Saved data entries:
·····

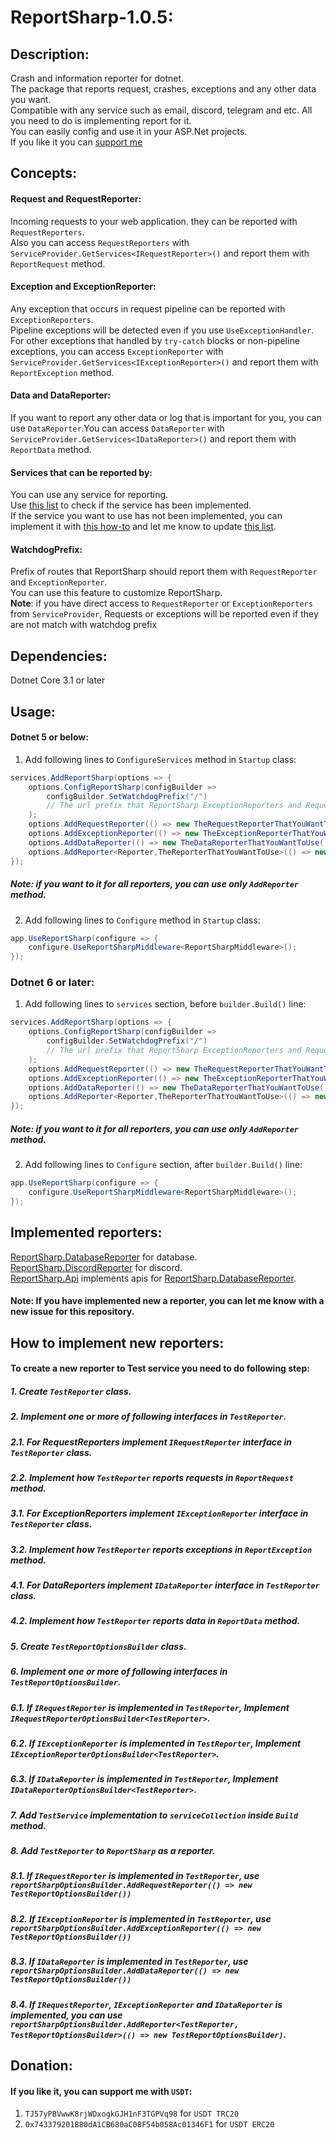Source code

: # ReportSharp-1.0.5:

## Description:

Crash and information reporter for dotnet.   
The package that reports request, crashes, exceptions and any other data you want.    
Compatible with any service such as email, discord, telegram and etc. All you need to do is implementing report for it.   
You can easily config and use it in your ASP.Net projects.   
If you like it you can [support me](#donation)

## Concepts:

#### Request and RequestReporter:

Incoming requests to your web application. they can be reported with `RequestReporters`.    
Also you can access `RequestReporters` with `ServiceProvider.GetServices<IRequestReporter>()`
and report them with `ReportRequest` method.

#### Exception and ExceptionReporter:

Any exception that occurs in request pipeline can be reported with `ExceptionReporters`.   
Pipeline exceptions will be detected even if you use `UseExceptionHandler`.   
For other exceptions that handled by `try-catch` blocks or non-pipeline exceptions, you can access `ExceptionReporter` with `ServiceProvider.GetServices<IExceptionReporter>()`
and report them with `ReportException` method.

#### Data and DataReporter:

If you want to report any other data or log that is important for you, you can use `DataReporter`.You can access `DataReporter` with `ServiceProvider.GetServices<IDataReporter>()`
and report them with `ReportData` method.

#### Services that can be reported by:

You can use any service for reporting.   
Use [this list](#implemented-reporters) to check if the service has been implemented.   
If the service you want to use has not been implemented, you can implement it with [this how-to](#how-to-implement-new-reporters) and let me know to update [this list](#implemented-reporters).

#### WatchdogPrefix:

Prefix of routes that ReportSharp should report them with `RequestReporter` and `ExceptionReporter`.   
You can use this feature to customize ReportSharp.  
**Note**: if you have direct access to `RequestReporter` or `ExceptionReporters` from `ServiceProvider`, Requests or exceptions will be reported even if they are not match with watchdog prefix

## Dependencies:

Dotnet Core 3.1 or later

## Usage:

#### Dotnet 5 or below:

1) Add following lines to `ConfigureServices` method in `Startup` class:

```c#
services.AddReportSharp(options => {
    options.ConfigReportSharp(configBuilder => 
        configBuilder.SetWatchdogPrefix("/")
        // The url prefix that ReportSharp ExceptionReporters and RequestReporter should report them 
    );
    options.AddRequestReporter(() => new TheRequestReporterThatYouWantToUse());
    options.AddExceptionReporter(() => new TheExceptionReporterThatYouWantToUse());
    options.AddDataReporter(() => new TheDataReporterThatYouWantToUse());
    options.AddReporter<Reporter,TheReporterThatYouWantToUse>(() => new TheReporterThatYouWantToUse());
});
```

##### Note: if you want to it for all reporters, you can use only `AddReporter` method.

2) Add following lines to `Configure` method in `Startup` class:

```c#
app.UseReportSharp(configure => {
    configure.UseReportSharpMiddleware<ReportSharpMiddleware>();
});
```

### Dotnet 6 or later:

1) Add following lines to `services` section, before `builder.Build()` line:

```c#
services.AddReportSharp(options => {
    options.ConfigReportSharp(configBuilder => 
        configBuilder.SetWatchdogPrefix("/")
        // The url prefix that ReportSharp ExceptionReporters and RequestReporter should report them 
    );
    options.AddRequestReporter(() => new TheRequestReporterThatYouWantToUse());
    options.AddExceptionReporter(() => new TheExceptionReporterThatYouWantToUse());
    options.AddDataReporter(() => new TheDataReporterThatYouWantToUse());
    options.AddReporter<Reporter,TheReporterThatYouWantToUse>(() => new TheReporterThatYouWantToUse());
});
```

##### Note: if you want to it for all reporters, you can use only `AddReporter` method.

2) Add following lines to `Configure` section, after `builder.Build()` line:

```c#
app.UseReportSharp(configure => {
    configure.UseReportSharpMiddleware<ReportSharpMiddleware>();
});
```

## Implemented reporters:

[ReportSharp.DatabaseReporter](https://www.nuget.org/packages/ReportSharp.DatabaseReporter/) for database.   
[ReportSharp.DiscordReporter](https://www.nuget.org/packages/ReportSharp.DiscordReporter/) for discord.  
[ReportSharp.Api](https://www.nuget.org/packages/ReportSharp.Api/) implements apis for [ReportSharp.DatabaseReporter](https://www.nuget.org/packages/ReportSharp.DatabaseReporter/).

#### Note: If you have implemented new a reporter, you can let me know with a new issue for this repository.

## How to implement new reporters:

#### To create a new reporter to Test service you need to do following step:

##### **1.** Create `TestReporter` class.

##### **2.** Implement one or more of following interfaces in `TestReporter`.

##### **2.1.** For **RequestReporters** implement `IRequestReporter` interface in `TestReporter` class.

##### **2.2.** Implement how `TestReporter` reports requests in `ReportRequest` method.

##### **3.1.** For **ExceptionReporters** implement `IExceptionReporter` interface in `TestReporter` class.

##### **3.2.** Implement how `TestReporter` reports exceptions in `ReportException` method.

##### **4.1.** For **DataReporters** implement `IDataReporter` interface in `TestReporter` class.

##### **4.2.** Implement how `TestReporter` reports data in `ReportData` method.

##### **5.** Create `TestReportOptionsBuilder` class.

##### **6.** Implement one or more of following interfaces in `TestReportOptionsBuilder`.

##### **6.1.** If `IRequestReporter` is implemented in `TestReporter`, Implement `IRequestReporterOptionsBuilder<TestReporter>`.

##### **6.2.** If `IExceptionReporter` is implemented in `TestReporter`, Implement `IExceptionReporterOptionsBuilder<TestReporter>`.

##### **6.3.** If `IDataReporter` is implemented in `TestReporter`, Implement `IDataReporterOptionsBuilder<TestReporter>`.

##### **7.** Add `TestService` implementation to `serviceCollection` inside `Build` method.

##### **8.** Add `TestReporter` to `ReportSharp` as a reporter.

##### **8.1.** If `IRequestReporter` is implemented in `TestReporter`, use `reportSharpOptionsBuilder.AddRequestReporter(() => new TestReportOptionsBuilder())`

##### **8.2.** If `IExceptionReporter` is implemented in `TestReporter`, use `reportSharpOptionsBuilder.AddExceptionReporter(() => new TestReportOptionsBuilder())`

##### **8.3.** If `IDataReporter` is implemented in `TestReporter`, use `reportSharpOptionsBuilder.AddDataReporter(() => new TestReportOptionsBuilder())`

##### **8.4.** If `IRequestReporter`, `IExceptionReporter` and `IDataReporter` is implemented, you can use `reportSharpOptionsBuilder.AddReporter<TestReporter, TestReportOptionsBuilder>(() => new TestReportOptionsBuilder)`.

## Donation:

#### If you like it, you can support me with `USDT`:

1) `TJ57yPBVwwK8rjWDxogkGJH1nF3TGPVq98` for `USDT TRC20`
2) `0x743379201B80dA1CB680aC08F54b058Ac01346F1` for `USDT ERC20`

·····

What to produce:
Which lines of the data include "need"? Copy each of them.

Response to this task:
Compatible with any service such as email, discord, telegram and etc. All you need to do is implementing report for it.   
#### To create a new reporter to Test service you need to do following step:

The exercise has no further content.